● **Data supplied**
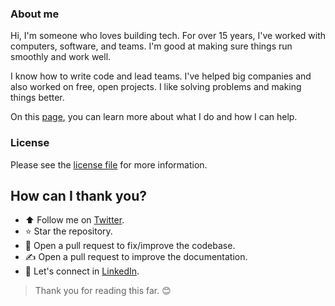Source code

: ### About me

Hi, I'm someone who loves building tech. For over 15 years, I've worked with computers, software, and teams. I'm good at making sure things run smoothly and work well.

I know how to write code and lead teams. I've helped big companies and also worked on free, open projects. I like solving problems and making things better.

On this [page](https://www.linkedin.com/in/gocanto/), you can learn more about what I do and how I can help.

### License

Please see the [license file](https://github.com/gocanto/blog/blob/main/LICENSE) for more information.

## How can I thank you?

- :arrow_up: Follow me on [Twitter](https://twitter.com/gocanto).
- :star: Star the repository.
- :handshake: Open a pull request to fix/improve the codebase.
- :writing_hand: Open a pull request to improve the documentation.
- :email: Let's connect in [LinkedIn](https://www.linkedin.com/in/gocanto/).

> Thank you for reading this far. :blush:
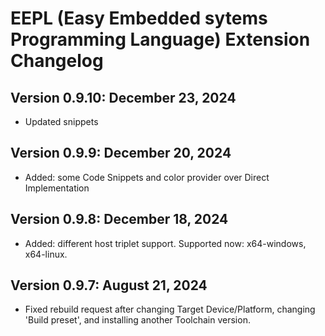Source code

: # EEPL (Easy Embedded sytems Programming Language) Extension Changelog

## Version 0.9.10: December 23, 2024
* Updated snippets

## Version 0.9.9: December 20, 2024
* Added: some Code Snippets and color provider over Direct Implementation

## Version 0.9.8: December 18, 2024
* Added: different host triplet support. Supported now: x64-windows, x64-linux.

## Version 0.9.7: August 21, 2024
* Fixed rebuild request after changing Target Device/Platform, changing 'Build preset', and installing another Toolchain version.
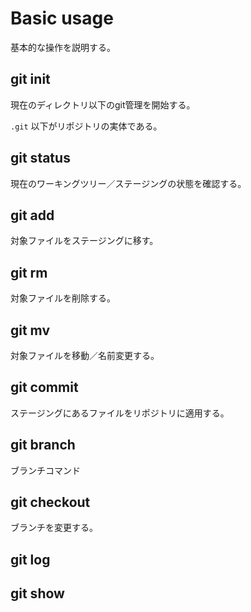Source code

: Basic usage
======
基本的な操作を説明する。

## git init
現在のディレクトリ以下のgit管理を開始する。

`.git` 以下がリポジトリの実体である。

## git status
現在のワーキングツリー／ステージングの状態を確認する。

## git add
対象ファイルをステージングに移す。

## git rm
対象ファイルを削除する。

## git mv
対象ファイルを移動／名前変更する。

## git commit
ステージングにあるファイルをリポジトリに適用する。

## git branch
ブランチコマンド

## git checkout
ブランチを変更する。

## git log

## git show
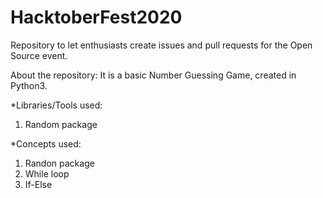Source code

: # HacktoberFest2020
Repository to let enthusiasts create issues and pull requests for the Open Source event.

About the repository:
It is a basic Number Guessing Game, created in Python3.

*Libraries/Tools used:
1) Random package

*Concepts used:
1) Randon package
2) While loop
3) If-Else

● **Exercise goal**
Could the entries above be returned verbatim, with no pictures included?

● **Task solution**
Source code

: ### About me

Hi, I'm someone who loves building tech. For over 15 years, I've worked with computers, software, and teams. I'm good at making sure things run smoothly and work well.

I know how to write code and lead teams. I've helped big companies and also worked on free, open projects. I like solving problems and making things better.

On this [page](https://www.linkedin.com/in/gocanto/), you can learn more about what I do and how I can help.

### License

Please see the [license file](https://github.com/gocanto/blog/blob/main/LICENSE) for more information.

## How can I thank you?

- :arrow_up: Follow me on [Twitter](https://twitter.com/gocanto).
- :star: Star the repository.
- :handshake: Open a pull request to fix/improve the codebase.
- :writing_hand: Open a pull request to improve the documentation.
- :email: Let's connect in [LinkedIn](https://www.linkedin.com/in/gocanto/).

> Thank you for reading this far. :blush:
Source code

: # EEPL (Easy Embedded sytems Programming Language) Extension Changelog

## Version 0.9.10: December 23, 2024
* Updated snippets

## Version 0.9.9: December 20, 2024
* Added: some Code Snippets and color provider over Direct Implementation

## Version 0.9.8: December 18, 2024
* Added: different host triplet support. Supported now: x64-windows, x64-linux.

## Version 0.9.7: August 21, 2024
* Fixed rebuild request after changing Target Device/Platform, changing 'Build preset', and installing another Toolchain version.
Source code

: Basic usage
======
基本的な操作を説明する。

## git init
現在のディレクトリ以下のgit管理を開始する。

`.git` 以下がリポジトリの実体である。

## git status
現在のワーキングツリー／ステージングの状態を確認する。

## git add
対象ファイルをステージングに移す。

## git rm
対象ファイルを削除する。

## git mv
対象ファイルを移動／名前変更する。

## git commit
ステージングにあるファイルをリポジトリに適用する。

## git branch
ブランチコマンド

## git checkout
ブランチを変更する。

## git log

## git show
Source code

: # HacktoberFest2020
Repository to let enthusiasts create issues and pull requests for the Open Source event.

About the repository:
It is a basic Number Guessing Game, created in Python3.

*Libraries/Tools used:
1) Random package

*Concepts used:
1) Randon package
2) While loop
3) If-Else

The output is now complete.